Cafe society: Freudian hip
A pleasant feature of the pre-club itinerary, Freud is a great venue for people-watching, but if you want to sit down before 9pm, think again
It's funny how long it takes to notice that fashions have passed. Hats, for instance. It's taken me all winter to notice that no-one wears them now. A couple of years ago you would never have felt comfortable in a bar like Freud if your locks weren't wrapped in, at the very minimum, a beanie. In the current climate, the clientele of this basement would probably burst out laughing if they caught one of their fellow drinkers with their head covered. What you need now in order not to stand out is some conspicuous body piercing: lip or eyebrow, noses only for wimps.
It's a nice place, Freud: trendy, but not that pretentious. Its position, just outside Covent Garden, at the tippy-top of Neal St and below a frightfully of-the-moment gallery space, guarantees a certain creative approach in the people who drink there while avoiding the worst characteristics of the chrome crowd. A long, thin basement, it's restfully decorated in shades of terracotta and the odd interesting artwork, and, before nine o'clock, completely chokka with the kind of people who seem to order incredibly complicated cocktails containing ingredients that the staff have to nip to the corner shop for, like milk.

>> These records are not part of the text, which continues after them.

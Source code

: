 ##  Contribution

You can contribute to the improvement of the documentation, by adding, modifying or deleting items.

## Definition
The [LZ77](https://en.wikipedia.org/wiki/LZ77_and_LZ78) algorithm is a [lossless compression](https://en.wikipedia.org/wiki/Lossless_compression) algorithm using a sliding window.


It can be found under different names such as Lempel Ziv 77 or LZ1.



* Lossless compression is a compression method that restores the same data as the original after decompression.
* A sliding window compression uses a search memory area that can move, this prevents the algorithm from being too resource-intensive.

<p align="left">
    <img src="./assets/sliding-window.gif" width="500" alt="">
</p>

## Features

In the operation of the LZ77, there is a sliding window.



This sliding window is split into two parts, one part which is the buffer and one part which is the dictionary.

As a result, and because there are never quite enough staff, it takes hours to get served; arm yourself with bar charisma and enough dough to buy two rounds at once - cocktails cost about pounds 4 - and scatter your friends about the place in case a table becomes free - your rush-hour skills will come in useful should such an event occur.
Once, however, you've done this - and the two tables at the far end, one on a podium and one slightly raised on the narrowest benches in London, provide the best vantage points - this is a top place for people-watching. In any evening, you are likely to see: one pierced-tongue snog, drama students about to burst into song (fortunately the background music helps in this respect), two girls trip up the stone stairs leading to the ladies and half a dozen people discover that if they put their drink down on the end of the bar, it will get cleared away.